EM182, Edinburgh
Free
The maths society are hosting our first ever colloquim with lecturer Lyonell Boulton on The Notion of Approximation, How to Twist it, Turn it, and Make it Useful. Below is the description of the talk:
“The notion of a series expansion of a function is fundamental in mathematics. Taylor/Maclaurin series, Laurent series and Fourier series, are among the best tools available to solve equations, prove theorems and even compute values of strange mathematical constants. In this talk, I will describe my research on a general Fourier approximation theorem. In it, we will deform the circle, twist the classical trigonometric functions by turning their definition, and we will even get rid of the classical identity pi.”

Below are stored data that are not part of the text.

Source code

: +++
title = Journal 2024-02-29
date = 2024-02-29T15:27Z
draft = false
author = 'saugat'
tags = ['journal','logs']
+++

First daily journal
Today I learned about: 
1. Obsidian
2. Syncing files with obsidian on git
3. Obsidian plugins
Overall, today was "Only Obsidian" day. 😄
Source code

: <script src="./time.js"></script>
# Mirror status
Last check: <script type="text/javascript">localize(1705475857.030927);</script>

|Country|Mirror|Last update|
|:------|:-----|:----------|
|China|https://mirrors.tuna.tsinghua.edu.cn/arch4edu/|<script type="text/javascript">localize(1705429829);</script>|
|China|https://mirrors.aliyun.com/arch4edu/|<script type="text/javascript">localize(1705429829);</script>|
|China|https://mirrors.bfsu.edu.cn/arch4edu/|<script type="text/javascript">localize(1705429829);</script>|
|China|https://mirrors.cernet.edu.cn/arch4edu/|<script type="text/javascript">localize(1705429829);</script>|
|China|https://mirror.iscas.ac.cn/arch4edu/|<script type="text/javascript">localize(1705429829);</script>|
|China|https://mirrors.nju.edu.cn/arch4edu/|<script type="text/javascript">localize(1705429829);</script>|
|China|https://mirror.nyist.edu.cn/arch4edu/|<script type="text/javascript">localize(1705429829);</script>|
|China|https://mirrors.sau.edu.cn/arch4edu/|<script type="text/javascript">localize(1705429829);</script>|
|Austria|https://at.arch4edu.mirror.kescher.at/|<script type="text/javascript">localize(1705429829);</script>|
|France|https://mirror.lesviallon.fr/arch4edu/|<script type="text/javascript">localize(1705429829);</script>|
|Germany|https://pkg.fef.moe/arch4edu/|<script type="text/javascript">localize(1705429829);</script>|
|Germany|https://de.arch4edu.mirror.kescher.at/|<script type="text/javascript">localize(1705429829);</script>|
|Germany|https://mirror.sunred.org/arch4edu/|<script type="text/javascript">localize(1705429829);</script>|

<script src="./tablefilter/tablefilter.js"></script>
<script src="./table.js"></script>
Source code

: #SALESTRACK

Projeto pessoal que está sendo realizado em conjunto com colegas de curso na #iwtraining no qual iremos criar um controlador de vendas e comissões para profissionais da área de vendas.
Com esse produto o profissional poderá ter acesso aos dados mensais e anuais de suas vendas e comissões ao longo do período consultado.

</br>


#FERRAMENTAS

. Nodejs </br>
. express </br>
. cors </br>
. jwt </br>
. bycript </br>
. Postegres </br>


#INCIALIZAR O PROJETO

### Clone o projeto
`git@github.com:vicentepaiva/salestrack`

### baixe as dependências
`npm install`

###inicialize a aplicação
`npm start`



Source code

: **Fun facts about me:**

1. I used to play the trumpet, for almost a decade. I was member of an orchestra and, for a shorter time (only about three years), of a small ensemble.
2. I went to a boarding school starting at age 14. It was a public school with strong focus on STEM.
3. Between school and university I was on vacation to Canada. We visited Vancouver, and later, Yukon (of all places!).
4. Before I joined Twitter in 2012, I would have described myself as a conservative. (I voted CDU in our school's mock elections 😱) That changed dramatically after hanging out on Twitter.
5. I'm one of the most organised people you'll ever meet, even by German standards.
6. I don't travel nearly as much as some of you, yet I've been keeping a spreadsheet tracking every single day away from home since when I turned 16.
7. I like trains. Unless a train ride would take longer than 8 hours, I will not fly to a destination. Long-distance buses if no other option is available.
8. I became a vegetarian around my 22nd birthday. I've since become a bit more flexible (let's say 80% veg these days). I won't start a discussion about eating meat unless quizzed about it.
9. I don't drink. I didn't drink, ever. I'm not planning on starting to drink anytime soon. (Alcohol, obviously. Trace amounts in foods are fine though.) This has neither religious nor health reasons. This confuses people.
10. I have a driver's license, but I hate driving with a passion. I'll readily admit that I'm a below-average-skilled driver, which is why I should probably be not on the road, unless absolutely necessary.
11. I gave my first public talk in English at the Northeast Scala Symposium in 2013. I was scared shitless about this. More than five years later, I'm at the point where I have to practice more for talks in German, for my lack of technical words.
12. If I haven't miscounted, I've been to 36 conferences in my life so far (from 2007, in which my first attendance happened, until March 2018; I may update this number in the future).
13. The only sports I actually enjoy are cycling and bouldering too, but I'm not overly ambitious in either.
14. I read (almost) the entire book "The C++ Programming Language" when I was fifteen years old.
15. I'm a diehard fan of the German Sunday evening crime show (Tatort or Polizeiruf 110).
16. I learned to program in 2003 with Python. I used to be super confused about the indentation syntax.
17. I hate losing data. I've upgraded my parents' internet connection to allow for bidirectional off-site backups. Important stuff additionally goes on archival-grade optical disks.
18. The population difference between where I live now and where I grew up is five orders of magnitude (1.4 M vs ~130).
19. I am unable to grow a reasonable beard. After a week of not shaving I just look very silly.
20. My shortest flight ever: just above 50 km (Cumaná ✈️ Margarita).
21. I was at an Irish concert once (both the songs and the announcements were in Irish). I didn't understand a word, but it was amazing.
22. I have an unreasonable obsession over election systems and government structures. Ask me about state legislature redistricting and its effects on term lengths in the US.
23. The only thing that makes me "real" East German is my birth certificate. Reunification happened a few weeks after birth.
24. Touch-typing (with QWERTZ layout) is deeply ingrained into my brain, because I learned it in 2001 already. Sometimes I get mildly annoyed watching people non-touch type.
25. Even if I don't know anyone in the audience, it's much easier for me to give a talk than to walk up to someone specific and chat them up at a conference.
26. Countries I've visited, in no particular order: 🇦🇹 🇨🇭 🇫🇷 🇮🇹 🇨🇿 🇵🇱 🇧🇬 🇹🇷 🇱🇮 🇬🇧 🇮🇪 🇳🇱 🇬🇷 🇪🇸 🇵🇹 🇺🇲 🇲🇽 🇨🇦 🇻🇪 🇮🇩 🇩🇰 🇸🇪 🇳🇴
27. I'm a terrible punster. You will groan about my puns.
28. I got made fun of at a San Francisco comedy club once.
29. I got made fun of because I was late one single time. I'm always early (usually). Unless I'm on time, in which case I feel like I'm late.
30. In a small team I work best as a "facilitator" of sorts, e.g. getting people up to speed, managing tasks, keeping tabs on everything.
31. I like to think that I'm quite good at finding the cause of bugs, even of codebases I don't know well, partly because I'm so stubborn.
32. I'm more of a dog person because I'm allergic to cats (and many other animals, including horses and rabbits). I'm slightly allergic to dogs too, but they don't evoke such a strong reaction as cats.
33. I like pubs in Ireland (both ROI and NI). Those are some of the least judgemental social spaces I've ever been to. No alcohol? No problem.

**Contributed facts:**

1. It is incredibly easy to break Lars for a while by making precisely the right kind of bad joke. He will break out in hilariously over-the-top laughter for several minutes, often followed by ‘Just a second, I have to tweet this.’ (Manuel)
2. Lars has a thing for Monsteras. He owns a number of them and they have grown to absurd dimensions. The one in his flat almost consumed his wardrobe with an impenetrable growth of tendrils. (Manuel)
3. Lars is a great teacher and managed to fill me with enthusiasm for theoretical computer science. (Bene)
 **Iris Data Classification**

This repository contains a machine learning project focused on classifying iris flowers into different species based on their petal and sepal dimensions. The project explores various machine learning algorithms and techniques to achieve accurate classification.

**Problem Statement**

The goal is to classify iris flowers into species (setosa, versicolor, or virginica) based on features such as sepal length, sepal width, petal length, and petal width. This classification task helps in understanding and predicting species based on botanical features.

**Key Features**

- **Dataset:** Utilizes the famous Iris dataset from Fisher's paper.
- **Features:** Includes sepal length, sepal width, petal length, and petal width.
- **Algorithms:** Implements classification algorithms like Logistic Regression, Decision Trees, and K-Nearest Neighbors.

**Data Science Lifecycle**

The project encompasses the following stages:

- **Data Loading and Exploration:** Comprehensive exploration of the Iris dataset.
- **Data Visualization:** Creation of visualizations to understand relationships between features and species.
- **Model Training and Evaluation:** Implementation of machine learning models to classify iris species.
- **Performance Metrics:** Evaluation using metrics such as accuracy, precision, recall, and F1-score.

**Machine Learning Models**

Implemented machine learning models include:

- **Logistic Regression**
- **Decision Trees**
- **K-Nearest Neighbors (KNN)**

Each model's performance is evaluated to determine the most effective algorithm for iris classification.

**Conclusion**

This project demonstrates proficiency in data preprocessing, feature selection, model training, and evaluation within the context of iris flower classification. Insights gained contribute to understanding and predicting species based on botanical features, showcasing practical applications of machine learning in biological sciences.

Here is a bit about Lyonnel:
“I have been an academic at Heriot-Watt since 2005. I arrived as a post-doctoral researcher, then became a lecturer in 2007, a reader in 2010 and a full professor in 2022. My area of specialism within the mathematical sciences is the interplay between pure and applicable spectral theory. Although normally work with both approaches, I prefer constructive over non-constructive mathematical proofs. This means that I prefer developing frameworks to examine specific properties of a mathematical model, over studying big or too abstract theories. During my career I have changed subjects completely about every 5 years. I was classically trained in spectral and operator theory, then moved to computational mathematics and mathematical physics, then to approximation theory and ODEs, then to non-self-adjoint operators and one-parameter semigroups, and right now I am working on revivals and fractality.”
This event will be in-person in EM182 at 14:30 on Wednesday 22nd October.